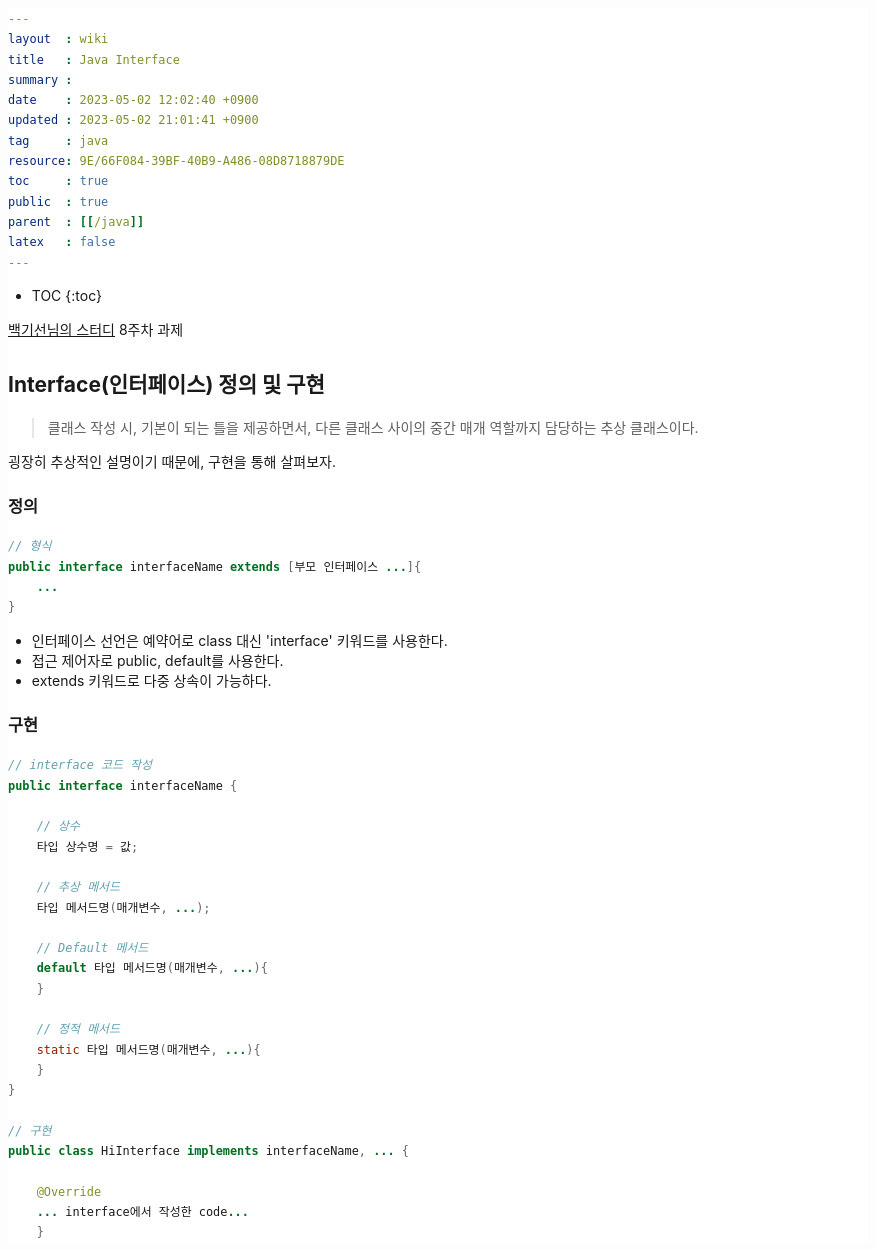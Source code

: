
 ```yaml
---
layout  : wiki
title   : Java Interface 
summary : 
date    : 2023-05-02 12:02:40 +0900
updated : 2023-05-02 21:01:41 +0900
tag     : java
resource: 9E/66F084-39BF-40B9-A486-08D8718879DE
toc     : true
public  : true
parent  : [[/java]]
latex   : false
---
```

* TOC
{:toc}

[백기선님의 스터디](https://github.com/whiteship/live-study/issues/8) 8주차 과제

## Interface(인터페이스) 정의 및 구현

> 클래스 작성 시, 기본이 되는 틀을 제공하면서, 다른 클래스 사이의 중간 매개 역할까지 담당하는 추상 클래스이다.

굉장히 추상적인 설명이기 때문에, 구현을 통해 살펴보자.

### 정의

```java
// 형식
public interface interfaceName extends [부모 인터페이스 ...]{
    ...
}
```

- 인터페이스 선언은 예약어로 class 대신 'interface' 키워드를 사용한다.
- 접근 제어자로 public, default를 사용한다.
- extends 키워드로 다중 상속이 가능하다.

### 구현

```java
// interface 코드 작성
public interface interfaceName {
    
    // 상수
    타입 상수명 = 값;
    
    // 추상 메서드
    타입 메서드명(매개변수, ...);
    
    // Default 메서드
    default 타입 메서드명(매개변수, ...){
    }
    
    // 정적 메서드
    static 타입 메서드명(매개변수, ...){
    }
}

// 구현
public class HiInterface implements interfaceName, ... {
    
    @Override
    ... interface에서 작성한 code...
    }
```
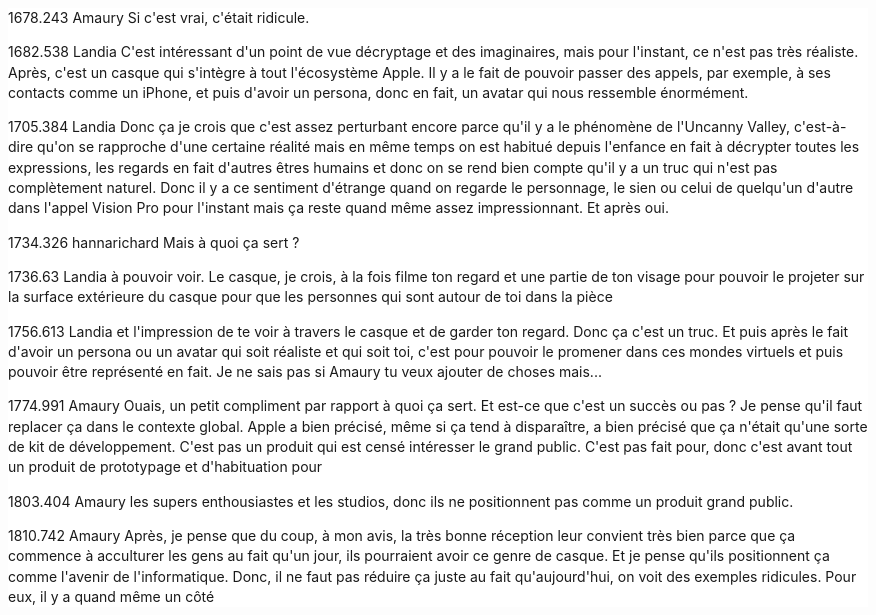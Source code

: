 1678.243
Amaury
Si c'est vrai, c'était ridicule.

1682.538
Landia
C'est intéressant d'un point de vue décryptage et des imaginaires, mais pour l'instant, ce n'est pas très réaliste. Après, c'est un casque qui s'intègre à tout l'écosystème Apple. Il y a le fait de pouvoir passer des appels, par exemple, à ses contacts comme un iPhone, et puis d'avoir un persona, donc en fait, un avatar qui nous ressemble énormément.

1705.384
Landia
Donc ça je crois que c'est assez perturbant encore parce qu'il y a le phénomène de l'Uncanny Valley, c'est-à-dire qu'on se rapproche d'une certaine réalité mais en même temps on est habitué depuis l'enfance en fait à décrypter toutes les expressions, les regards en fait d'autres êtres humains et donc on se rend bien compte qu'il y a un truc qui n'est pas complètement naturel. Donc il y a ce sentiment d'étrange quand on regarde le personnage, le sien ou celui de quelqu'un d'autre dans l'appel Vision Pro pour l'instant mais ça reste quand même assez impressionnant. Et après oui.

1734.326
hannarichard
Mais à quoi ça sert ?

1736.63
Landia
à pouvoir voir. Le casque, je crois, à la fois filme ton regard et une partie de ton visage pour pouvoir le projeter sur la surface extérieure du casque pour que les personnes qui sont autour de toi dans la pièce

1756.613
Landia
et l'impression de te voir à travers le casque et de garder ton regard. Donc ça c'est un truc. Et puis après le fait d'avoir un persona ou un avatar qui soit réaliste et qui soit toi, c'est pour pouvoir le promener dans ces mondes virtuels et puis pouvoir être représenté en fait. Je ne sais pas si Amaury tu veux ajouter de choses mais...

1774.991
Amaury
Ouais, un petit compliment par rapport à quoi ça sert. Et est-ce que c'est un succès ou pas ? Je pense qu'il faut replacer ça dans le contexte global. Apple a bien précisé, même si ça tend à disparaître, a bien précisé que ça n'était qu'une sorte de kit de développement. C'est pas un produit qui est censé intéresser le grand public. C'est pas fait pour, donc c'est avant tout un produit de prototypage et d'habituation pour

1803.404
Amaury
les supers enthousiastes et les studios, donc ils ne positionnent pas comme un produit grand public.

1810.742
Amaury
Après, je pense que du coup, à mon avis, la très bonne réception leur convient très bien parce que ça commence à acculturer les gens au fait qu'un jour, ils pourraient avoir ce genre de casque. Et je pense qu'ils positionnent ça comme l'avenir de l'informatique. Donc, il ne faut pas réduire ça juste au fait qu'aujourd'hui, on voit des exemples ridicules. Pour eux, il y a quand même un côté
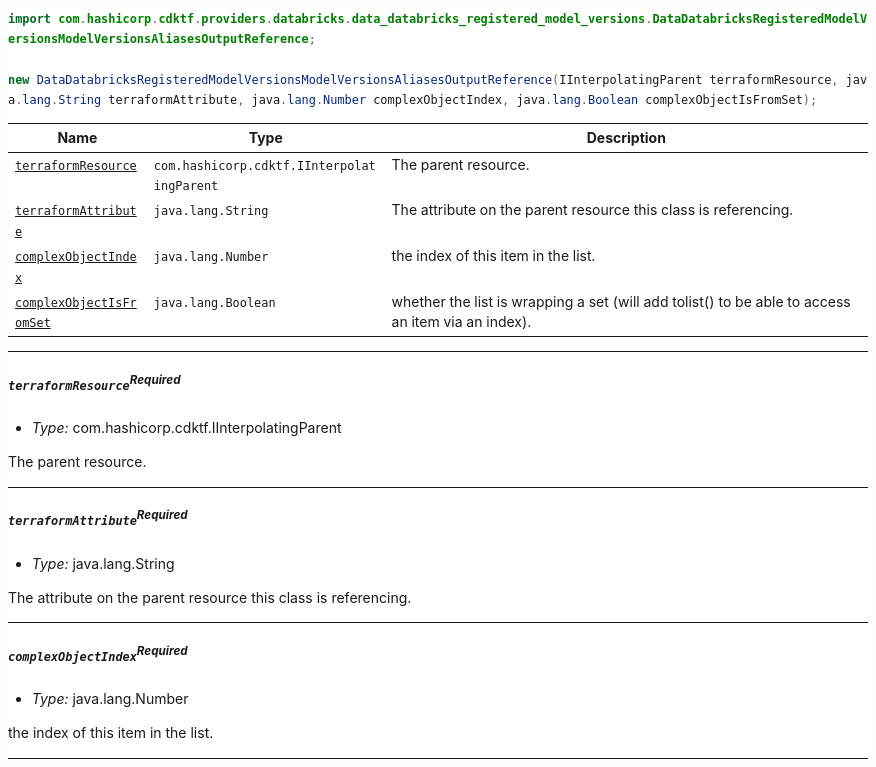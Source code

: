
 ```java
import com.hashicorp.cdktf.providers.databricks.data_databricks_registered_model_versions.DataDatabricksRegisteredModelVersionsModelVersionsAliasesOutputReference;

new DataDatabricksRegisteredModelVersionsModelVersionsAliasesOutputReference(IInterpolatingParent terraformResource, java.lang.String terraformAttribute, java.lang.Number complexObjectIndex, java.lang.Boolean complexObjectIsFromSet);
```

| **Name** | **Type** | **Description** |
| --- | --- | --- |
| <code><a href="#@cdktf/provider-databricks.dataDatabricksRegisteredModelVersions.DataDatabricksRegisteredModelVersionsModelVersionsAliasesOutputReference.Initializer.parameter.terraformResource">terraformResource</a></code> | <code>com.hashicorp.cdktf.IInterpolatingParent</code> | The parent resource. |
| <code><a href="#@cdktf/provider-databricks.dataDatabricksRegisteredModelVersions.DataDatabricksRegisteredModelVersionsModelVersionsAliasesOutputReference.Initializer.parameter.terraformAttribute">terraformAttribute</a></code> | <code>java.lang.String</code> | The attribute on the parent resource this class is referencing. |
| <code><a href="#@cdktf/provider-databricks.dataDatabricksRegisteredModelVersions.DataDatabricksRegisteredModelVersionsModelVersionsAliasesOutputReference.Initializer.parameter.complexObjectIndex">complexObjectIndex</a></code> | <code>java.lang.Number</code> | the index of this item in the list. |
| <code><a href="#@cdktf/provider-databricks.dataDatabricksRegisteredModelVersions.DataDatabricksRegisteredModelVersionsModelVersionsAliasesOutputReference.Initializer.parameter.complexObjectIsFromSet">complexObjectIsFromSet</a></code> | <code>java.lang.Boolean</code> | whether the list is wrapping a set (will add tolist() to be able to access an item via an index). |

---

##### `terraformResource`<sup>Required</sup> <a name="terraformResource" id="@cdktf/provider-databricks.dataDatabricksRegisteredModelVersions.DataDatabricksRegisteredModelVersionsModelVersionsAliasesOutputReference.Initializer.parameter.terraformResource"></a>

- *Type:* com.hashicorp.cdktf.IInterpolatingParent

The parent resource.

---

##### `terraformAttribute`<sup>Required</sup> <a name="terraformAttribute" id="@cdktf/provider-databricks.dataDatabricksRegisteredModelVersions.DataDatabricksRegisteredModelVersionsModelVersionsAliasesOutputReference.Initializer.parameter.terraformAttribute"></a>

- *Type:* java.lang.String

The attribute on the parent resource this class is referencing.

---

##### `complexObjectIndex`<sup>Required</sup> <a name="complexObjectIndex" id="@cdktf/provider-databricks.dataDatabricksRegisteredModelVersions.DataDatabricksRegisteredModelVersionsModelVersionsAliasesOutputReference.Initializer.parameter.complexObjectIndex"></a>

- *Type:* java.lang.Number

the index of this item in the list.

---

************

List the lines of the material in which the word "persona" occurs.

# SOLUTION TO THIS EXERCISE
C'est intéressant d'un point de vue décryptage et des imaginaires, mais pour l'instant, ce n'est pas très réaliste. Après, c'est un casque qui s'intègre à tout l'écosystème Apple. Il y a le fait de pouvoir passer des appels, par exemple, à ses contacts comme un iPhone, et puis d'avoir un persona, donc en fait, un avatar qui nous ressemble énormément.
et l'impression de te voir à travers le casque et de garder ton regard. Donc ça c'est un truc. Et puis après le fait d'avoir un persona ou un avatar qui soit réaliste et qui soit toi, c'est pour pouvoir le promener dans ces mondes virtuels et puis pouvoir être représenté en fait. Je ne sais pas si Amaury tu veux ajouter de choses mais...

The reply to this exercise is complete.